The accumulation of Ca²⁺ in the cytosol may occur (1) following the entry of Ca²⁺ from the extracellular space (ECS) through L-type voltage-gated channels (VGCC), store-operated Ca²⁺ entry (SOCE) via transient receptor potential canonical type 1-containing channels, and the plasma membrane Na⁺/Ca²⁺ exchanger (NCX), and (2) via G protein-coupled receptor (GPCR) activation, which can generate second messengers cAMP, inositol 1,4,5 triphosphate (IP₃), and diacylglycerol (DAG). The GPCR activation in astrocytes retrieves Ca²⁺ from the ER internal stores that possess IP₃ receptors (IP₃R) as well as from ryanodine (Ry)-sensitive channels acting as conduits for Ca²⁺ delivery to the cytosol. The ER store is (re)filled by Ca²⁺-ATPase (i.e., SERCA pumps), which can be blocked by thapsigargin (Thaps). Cytosolic Ca²⁺ levels are modulated by mitochondria. These organelles take up Ca²⁺ via the Ca²⁺ uniporter, which is blocked by ruthenium 360 (Ru360), during the cytosolic Ca²⁺ increase. As cytosolic Ca²⁺ decreases due to the extrusion mechanisms, Ca²⁺ is slowly released by mitochondria into the cytosol via the mitochondrial Na⁺/Ca²⁺ exchanger as well as by the transient opening of the mitochondrial permeability transition pore. This transient opening is indirectly blocked by cyclosporin A (CsA), which binds cyclophilin D (not shown). The increase in cytosolic Ca²⁺ levels is sufficient and necessary to cause the fusion of secretory vesicles (which themselves can act as IP₃-sensitive stores for Ca²⁺) with the plasma membrane, mediating the exit of gliosignaling molecules (such as amino acids, peptides, and ATP) from the vesicle lumen into the ECS. The cAMP-mediated modulation of Ca²⁺ homeostasis may occur at the level of Ca²⁺ entry or extrusion from the cytosol. Moreover, cAMP-mediated mechanisms may directly affect the fusion pore and the extrusion of gliosignals from the vesicle lumen. Drawing is not to scale.

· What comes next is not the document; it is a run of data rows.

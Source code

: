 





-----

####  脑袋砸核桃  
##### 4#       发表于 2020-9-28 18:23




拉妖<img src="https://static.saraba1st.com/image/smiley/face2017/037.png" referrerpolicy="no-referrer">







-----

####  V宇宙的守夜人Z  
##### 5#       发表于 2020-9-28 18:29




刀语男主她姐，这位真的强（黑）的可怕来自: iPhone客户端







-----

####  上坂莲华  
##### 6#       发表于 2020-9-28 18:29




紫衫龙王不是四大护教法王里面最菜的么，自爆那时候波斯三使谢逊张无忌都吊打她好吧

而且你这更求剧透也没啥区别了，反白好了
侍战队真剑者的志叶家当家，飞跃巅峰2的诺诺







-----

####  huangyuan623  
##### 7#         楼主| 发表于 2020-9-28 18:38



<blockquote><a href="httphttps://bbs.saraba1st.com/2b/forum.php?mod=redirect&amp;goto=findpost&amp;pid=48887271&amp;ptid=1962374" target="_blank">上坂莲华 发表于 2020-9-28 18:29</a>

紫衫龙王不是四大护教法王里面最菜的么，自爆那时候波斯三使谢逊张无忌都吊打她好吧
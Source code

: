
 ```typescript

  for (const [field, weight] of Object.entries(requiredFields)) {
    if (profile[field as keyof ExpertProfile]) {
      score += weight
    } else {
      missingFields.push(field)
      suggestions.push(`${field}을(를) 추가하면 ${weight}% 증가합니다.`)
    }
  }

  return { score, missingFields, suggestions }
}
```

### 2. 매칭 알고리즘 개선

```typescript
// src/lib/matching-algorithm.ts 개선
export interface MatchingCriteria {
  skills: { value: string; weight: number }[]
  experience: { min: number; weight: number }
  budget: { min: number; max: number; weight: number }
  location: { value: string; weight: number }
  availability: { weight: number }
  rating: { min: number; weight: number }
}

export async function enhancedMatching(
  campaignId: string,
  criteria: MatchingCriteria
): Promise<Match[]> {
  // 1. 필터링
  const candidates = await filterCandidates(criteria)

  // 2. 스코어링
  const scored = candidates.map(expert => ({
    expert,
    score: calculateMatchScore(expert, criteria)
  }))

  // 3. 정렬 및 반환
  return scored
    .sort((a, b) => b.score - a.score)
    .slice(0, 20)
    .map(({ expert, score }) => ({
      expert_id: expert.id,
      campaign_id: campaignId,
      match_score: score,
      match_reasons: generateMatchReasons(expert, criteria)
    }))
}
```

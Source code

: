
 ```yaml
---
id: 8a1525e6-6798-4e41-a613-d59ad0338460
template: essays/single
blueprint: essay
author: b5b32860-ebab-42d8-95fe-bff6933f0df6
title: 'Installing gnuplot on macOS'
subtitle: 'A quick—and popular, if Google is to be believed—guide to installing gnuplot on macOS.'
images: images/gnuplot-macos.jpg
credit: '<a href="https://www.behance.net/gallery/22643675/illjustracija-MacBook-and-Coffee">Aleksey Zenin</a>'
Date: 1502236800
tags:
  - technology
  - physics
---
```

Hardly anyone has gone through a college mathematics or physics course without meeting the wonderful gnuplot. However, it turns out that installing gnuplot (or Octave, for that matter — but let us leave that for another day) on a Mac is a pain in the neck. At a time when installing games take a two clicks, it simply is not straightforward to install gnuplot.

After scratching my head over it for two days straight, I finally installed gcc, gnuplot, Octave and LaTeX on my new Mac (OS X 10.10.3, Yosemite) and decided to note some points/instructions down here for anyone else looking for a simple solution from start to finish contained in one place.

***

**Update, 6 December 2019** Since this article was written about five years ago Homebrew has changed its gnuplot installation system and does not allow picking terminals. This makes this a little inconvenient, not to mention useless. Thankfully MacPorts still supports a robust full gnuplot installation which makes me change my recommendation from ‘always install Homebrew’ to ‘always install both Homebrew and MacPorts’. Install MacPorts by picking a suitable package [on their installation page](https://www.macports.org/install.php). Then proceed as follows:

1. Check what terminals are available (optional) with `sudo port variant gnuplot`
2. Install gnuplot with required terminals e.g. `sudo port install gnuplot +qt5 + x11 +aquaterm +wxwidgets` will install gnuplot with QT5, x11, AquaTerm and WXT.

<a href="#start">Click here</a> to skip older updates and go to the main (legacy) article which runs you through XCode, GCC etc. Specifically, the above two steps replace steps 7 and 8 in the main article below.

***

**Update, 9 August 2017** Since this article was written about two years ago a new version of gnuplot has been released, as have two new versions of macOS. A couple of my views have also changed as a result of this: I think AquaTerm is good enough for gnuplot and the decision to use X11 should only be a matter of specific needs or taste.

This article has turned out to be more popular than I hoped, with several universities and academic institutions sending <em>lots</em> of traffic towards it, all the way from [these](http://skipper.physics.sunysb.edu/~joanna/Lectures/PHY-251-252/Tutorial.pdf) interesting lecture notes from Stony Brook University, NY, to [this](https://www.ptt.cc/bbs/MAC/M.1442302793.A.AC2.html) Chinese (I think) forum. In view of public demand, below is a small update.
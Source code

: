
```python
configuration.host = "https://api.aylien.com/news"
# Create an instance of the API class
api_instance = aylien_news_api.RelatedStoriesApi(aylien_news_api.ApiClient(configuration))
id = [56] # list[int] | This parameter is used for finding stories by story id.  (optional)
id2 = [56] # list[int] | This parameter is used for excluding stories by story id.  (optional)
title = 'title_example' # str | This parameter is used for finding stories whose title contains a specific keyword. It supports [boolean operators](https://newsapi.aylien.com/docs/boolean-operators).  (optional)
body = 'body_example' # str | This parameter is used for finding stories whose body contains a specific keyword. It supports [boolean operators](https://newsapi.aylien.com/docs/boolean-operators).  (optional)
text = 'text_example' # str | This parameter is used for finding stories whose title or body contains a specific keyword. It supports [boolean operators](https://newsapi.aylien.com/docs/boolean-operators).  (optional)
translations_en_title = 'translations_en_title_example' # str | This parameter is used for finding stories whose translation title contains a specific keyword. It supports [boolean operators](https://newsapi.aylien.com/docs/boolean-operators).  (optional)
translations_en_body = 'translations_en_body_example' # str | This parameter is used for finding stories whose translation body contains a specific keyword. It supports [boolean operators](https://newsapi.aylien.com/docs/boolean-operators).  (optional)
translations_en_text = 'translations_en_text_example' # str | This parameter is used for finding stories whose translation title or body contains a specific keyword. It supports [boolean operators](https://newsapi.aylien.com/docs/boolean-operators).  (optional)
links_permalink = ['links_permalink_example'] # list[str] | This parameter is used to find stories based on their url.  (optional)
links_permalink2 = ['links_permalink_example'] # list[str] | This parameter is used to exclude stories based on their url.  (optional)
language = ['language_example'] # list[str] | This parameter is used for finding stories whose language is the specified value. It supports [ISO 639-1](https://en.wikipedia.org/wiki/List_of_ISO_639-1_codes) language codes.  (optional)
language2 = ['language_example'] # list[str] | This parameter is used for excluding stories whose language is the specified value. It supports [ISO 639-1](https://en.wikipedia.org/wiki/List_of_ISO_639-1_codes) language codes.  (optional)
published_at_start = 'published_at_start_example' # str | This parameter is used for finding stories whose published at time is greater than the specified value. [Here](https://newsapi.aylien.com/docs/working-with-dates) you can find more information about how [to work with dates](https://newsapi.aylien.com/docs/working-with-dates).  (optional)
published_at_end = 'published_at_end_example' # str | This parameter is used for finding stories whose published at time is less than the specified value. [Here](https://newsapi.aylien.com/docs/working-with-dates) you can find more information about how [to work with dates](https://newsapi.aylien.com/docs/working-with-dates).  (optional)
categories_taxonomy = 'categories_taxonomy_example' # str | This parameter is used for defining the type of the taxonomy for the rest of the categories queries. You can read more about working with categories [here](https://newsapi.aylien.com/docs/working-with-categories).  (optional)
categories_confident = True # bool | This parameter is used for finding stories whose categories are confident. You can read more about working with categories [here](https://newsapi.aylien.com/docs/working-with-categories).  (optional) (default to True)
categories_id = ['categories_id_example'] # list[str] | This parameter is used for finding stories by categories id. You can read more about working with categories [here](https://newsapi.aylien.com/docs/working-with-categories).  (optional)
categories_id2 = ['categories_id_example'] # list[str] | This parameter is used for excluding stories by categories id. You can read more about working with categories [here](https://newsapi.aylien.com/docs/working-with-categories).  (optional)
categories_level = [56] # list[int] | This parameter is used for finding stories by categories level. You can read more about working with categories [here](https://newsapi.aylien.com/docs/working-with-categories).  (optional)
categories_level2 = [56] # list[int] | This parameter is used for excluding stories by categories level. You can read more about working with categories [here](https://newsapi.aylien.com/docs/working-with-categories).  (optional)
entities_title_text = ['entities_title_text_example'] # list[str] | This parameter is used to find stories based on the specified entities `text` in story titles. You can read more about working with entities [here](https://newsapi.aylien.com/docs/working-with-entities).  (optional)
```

Figure 2. Delay between the increase in cytosolic Ca²⁺ and the increase in membrane capacitance reported for vesicle-based secretory activity in astrocytes

(A) Typical responses of membrane capacitance (C_m) in three individual astrocytes elicited by flash (UV) photolysis-induced (upward-pointing arrow) elevations in the intracellular calcium concentration ([Ca²⁺]_i). Numbers adjacent to traces indicate measured peak values of [Ca²⁺]_i. (B) Time derivative of responses corresponding to traces in (A) as indicated by the arrows. Dashed vertical lines denote the delays between the flash delivery and the maximal rate of C_m increase. (C) Ca²⁺ dependence of the maximal rate of capacitance increase. The curve was obtained by fitting the data to the following function: (f F/s) = (3008 ± 792) × ([Ca²⁺]^{(5.3 ± 2.3)})/((21.9 ± 3.8 μM)^{(5.3 ± 2.3)} + [Ca²⁺]^{(5.3 ± 2.3)}). Each filled circle represents the average ± standard error of three to five measurements. (D) Ca²⁺ dependence of the delay to the maximal rate of capacitance increase. The curve was obtained by fitting the data to the following exponential regression algorithm: delay (s) = (0.55 ± 0.15 s) × (exp(−(0.057 ± 0.015 μM⁻¹) × [Ca²⁺])), where the parameters are in the format mean ± standard error. Modified with permission from Figure 2 in Kreft et al. (2004).